Dr Sogorb-Esteve has been working at UCL for the past three years investigating fluid biomarkers in dementia.

Aitana completed a degree in biology at the University of Alicante, her hometown in Spain; followed by a master and a PhD in neuroscience at the University Miguel Hernandez de Elche (Spain). Her research has been focused on the study of novel fluid biomarkers for Alzheimer’s Disease (AD) going from those related to the AD pathology, such as secretases, to those related to neuroinflammation, markers of microglial activation.

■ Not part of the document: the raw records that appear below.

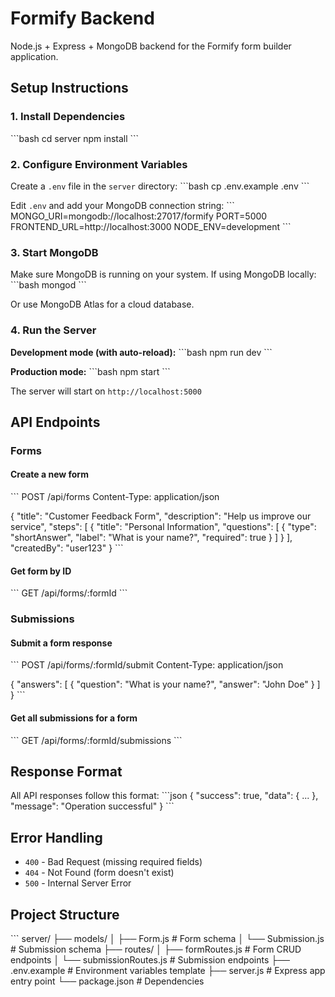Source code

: # Formify Backend

Node.js + Express + MongoDB backend for the Formify form builder application.

## Setup Instructions

### 1. Install Dependencies
\`\`\`bash
cd server
npm install
\`\`\`

### 2. Configure Environment Variables
Create a `.env` file in the `server` directory:
\`\`\`bash
cp .env.example .env
\`\`\`

Edit `.env` and add your MongoDB connection string:
\`\`\`
MONGO_URI=mongodb://localhost:27017/formify
PORT=5000
FRONTEND_URL=http://localhost:3000
NODE_ENV=development
\`\`\`

### 3. Start MongoDB
Make sure MongoDB is running on your system. If using MongoDB locally:
\`\`\`bash
mongod
\`\`\`

Or use MongoDB Atlas for a cloud database.

### 4. Run the Server

**Development mode (with auto-reload):**
\`\`\`bash
npm run dev
\`\`\`

**Production mode:**
\`\`\`bash
npm start
\`\`\`

The server will start on `http://localhost:5000`

## API Endpoints

### Forms

#### Create a new form
\`\`\`
POST /api/forms
Content-Type: application/json

{
  "title": "Customer Feedback Form",
  "description": "Help us improve our service",
  "steps": [
    {
      "title": "Personal Information",
      "questions": [
        {
          "type": "shortAnswer",
          "label": "What is your name?",
          "required": true
        }
      ]
    }
  ],
  "createdBy": "user123"
}
\`\`\`

#### Get form by ID
\`\`\`
GET /api/forms/:formId
\`\`\`

### Submissions

#### Submit a form response
\`\`\`
POST /api/forms/:formId/submit
Content-Type: application/json

{
  "answers": [
    {
      "question": "What is your name?",
      "answer": "John Doe"
    }
  ]
}
\`\`\`

#### Get all submissions for a form
\`\`\`
GET /api/forms/:formId/submissions
\`\`\`

## Response Format

All API responses follow this format:
\`\`\`json
{
  "success": true,
  "data": { ... },
  "message": "Operation successful"
}
\`\`\`

## Error Handling

- `400` - Bad Request (missing required fields)
- `404` - Not Found (form doesn't exist)
- `500` - Internal Server Error

## Project Structure

\`\`\`
server/
├── models/
│   ├── Form.js          # Form schema
│   └── Submission.js    # Submission schema
├── routes/
│   ├── formRoutes.js    # Form CRUD endpoints
│   └── submissionRoutes.js  # Submission endpoints
├── .env.example         # Environment variables template
├── server.js            # Express app entry point
└── package.json         # Dependencies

Prior to joining as a RAD fellow, Aitana has been working as a postdoctoral researcher in Prof. Jonathan Rohrer group at the Dementia Research Centre at UCL studying fluid biomarkers in Frontotemporal Dementia (FTD) as part of the Genetic FTD Initiative (GENFI).
Her project will focus on biomarkers to assess the synaptic dysfunction in FTD and to develop a method to measure these synaptic markers in blood samples.

The Race Against Dementia Fellowship is an amazing opportunity for my career. I am thrilled to be part of the RAD family and very looking forward to start working with the team and collaborating with my RAD fellows. This fellowship offers the best scenario for developing dementia research thanks to Sir Jackie’s input from Formula One expertise. I am very eager to learn from Formula One engineers and mentors to speed up the developments of my project and apply their ideas to my research. I truly believe the combination of expertise this fellowship offers will be the key to create life-changing breakthroughs.

Dr. Aitana Sogorb-Esteve: Race Against Dementia Fellow

Research Summary

Frontotemporal dementia (FTD) is a condition affecting the brain that can result in changes in behaviour, language, or movement. The development of such symptoms is caused by nerve cells in the brain losing their normal function. The connections between nerve cells are called synapses but little is known about how these are affected in FTD. This project will investigate what goes wrong in synapses by studying the proteins that are found within them. These proteins can be measured in life in the cerebrospinal fluid using a method called mass spectrometry. However, blood samples are more easily acquired and so a new protocol will be developed to measure these proteins in blood by extracting particles called extracellular vesicles that enter the blood from the brain. Once extracted, the level of synaptic proteins contained in such vesicles will also be measured using mass spectrometry. The project will use a large set of samples from the Genetic FTD Initiative allowing an understanding of how synapses change from the presymptomatic through to the symptomatic period. Beyond providing important insight into the mechanisms of disease, the development of such markers will be useful for future trials, potentially indicating restoration of synaptic function after treatment.